Average emissions from aboveground biomass were 19.9 MgC/ha for logging and 46.0 MgC/ha for fire disturbance, with an average period of study of 3.22 and 2.15 years post-disturbance, respectively. Longer-term studies of post-logging forest recovery suggest that biomass accumulates to pre-disturbance levels within a few decades. Very few studies exist on longer-term (>10 years) effects of fire disturbance in tropical rainforests, and recovery patterns over time are unknown.


This review will aid in understanding whether degradation emissions are a substantial component of country-level emissions portfolios, or whether these emissions would be offset by forest recovery and regeneration.

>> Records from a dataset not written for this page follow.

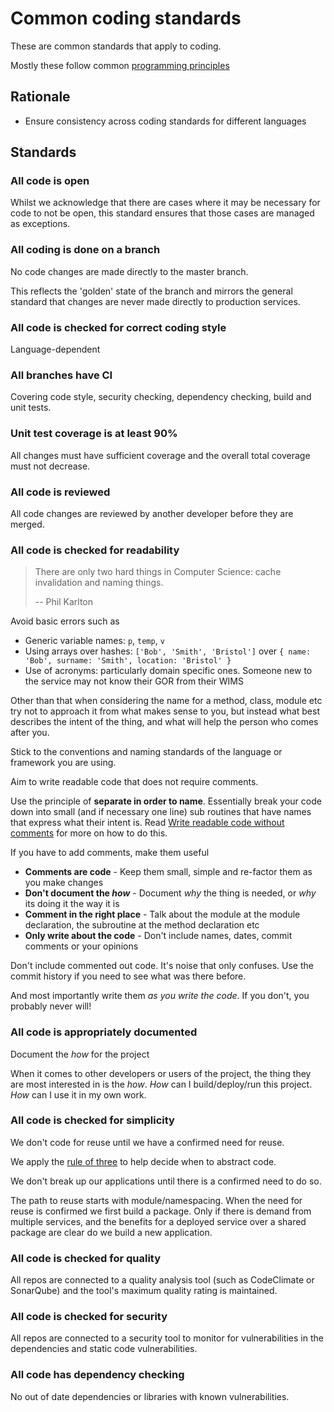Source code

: # Common coding standards

These are common standards that apply to coding.

Mostly these follow common [programming principles](https://en.wikipedia.org/wiki/Category:Programming_principles)

## Rationale

- Ensure consistency across coding standards for different languages

## Standards

### All code is open

Whilst we acknowledge that there are cases where it may be necessary for code to not be open, this standard ensures that those cases are managed as exceptions.

### All coding is done on a branch

No code changes are made directly to the master branch.

This reflects the 'golden' state of the branch and mirrors the general standard that changes are never made directly to production services.

### All code is checked for correct coding style

Language-dependent

### All branches have CI

Covering code style, security checking, dependency checking, build and unit tests.

### Unit test coverage is at least 90%

All changes must have sufficient coverage and the overall total coverage must not decrease.

### All code is reviewed

All code changes are reviewed by another developer before they are merged.

### All code is checked for readability

> There are only two hard things in Computer Science: cache invalidation and naming things.
>
> -- Phil Karlton

Avoid basic errors such as

- Generic variable names: `p`, `temp`, `v`
- Using arrays over hashes: `['Bob', 'Smith', 'Bristol']` over `{ name: 'Bob', surname: 'Smith', location: 'Bristol' }`
- Use of acronyms: particularly domain specific ones. Someone new to the service may not know their GOR from their WIMS

Other than that when considering the name for a method, class, module etc try not to approach it from what makes sense to you, but instead what best describes the intent of the thing, and what will help the person who comes after you.

Stick to the conventions and naming standards of the language or framework you are using.

Aim to write readable code that does not require comments.

Use the principle of **separate in order to name**. Essentially break your code down into small (and if necessary one line) sub routines that have names that express what their intent is. Read [Write readable code without comments](http://www.wikihow.com/Write-Readable-Code-Without-Comments) for more on how to do this.

If you have to add comments, make them useful

- **Comments are code** - Keep them small, simple and re-factor them as you make changes
- **Don't document the _how_** - Document *why* the thing is needed, or *why* its doing it the way it is
- **Comment in the right place** - Talk about the module at the module declaration, the subroutine at the method declaration etc
- **Only write about the code** - Don't include names, dates, commit comments or your opinions

Don't include commented out code. It's noise that only confuses. Use the commit history if you need to see what was there before.

And most importantly write them *as you write the code*. If you don't, you probably never will!

### All code is appropriately documented

Document the *how* for the project

When it comes to other developers or users of the project, the thing they are most interested in is the *how*. *How* can I build/deploy/run this project. *How* can I use it in my own work.

### All code is checked for simplicity

We don't code for reuse until we have a confirmed need for reuse.

We apply the [rule of three](https://en.wikipedia.org/wiki/Rule_of_three_(computer_programming)) to help decide when to abstract code.

We don't break up our applications until there is a confirmed need to do so.

The path to reuse starts with module/namespacing. When the need for reuse is confirmed we first build a package. Only if there is demand from multiple services, and the benefits for a deployed service over a shared package are clear do we build a new application.

### All code is checked for quality

All repos are connected to a quality analysis tool (such as CodeClimate or SonarQube) and the tool's maximum quality rating is maintained.

### All code is checked for security

All repos are connected to a security tool to monitor for vulnerabilities in the dependencies and static code vulnerabilities.

### All code has dependency checking

No out of date dependencies or libraries with known vulnerabilities.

Greenhouse gas emissions from tropical rainforest degradation are substantial. Of total emissions, degradation is responsible for at least one-fifth in the Brazilian Amazon [1], two-thirds in Indonesian forests [2], and almost half in African tropical forests [3]. In 2002, the International Tropical Timber Organization estimated that up to 8.5 million km2 of tropical forest and forest lands could be degraded [4]. In 2007, the Thirteenth Conference of the Parties (COP 13) to the United Nations Framework Convention on Climate Change (UNFCCC) explicitly made addressing forest degradation part of the proposed mechanism for reducing emissions from deforestation and forest degradation (REDD+). More recently, the COP 21 agreement signed in 2015 in Paris, urges the 195 participant parties to implement and support the existing framework for reducing emissions from deforestation and forest degradation. However, there is no consensus on what level or threshold of forest biomass loss and the persistence of that carbon loss constitutes degradation. The Intergovernmental Panel on Climate Change (IPCC) defines forest degradation as ‘direct human induced long-term loss (persisting for X years or more) of at least Y% of forest carbon stocks (and forest values) since time (T) and not qualifying as deforestation’ [5]. Recent monitoring plans adopted degradation as the ‘reduction of carbon stocks by at least 10% and persisting for 5 years or more’ [6]. Here, we review all studies that document any amount of decline in aboveground forest carbon stocks via logging or fire in tropical forests.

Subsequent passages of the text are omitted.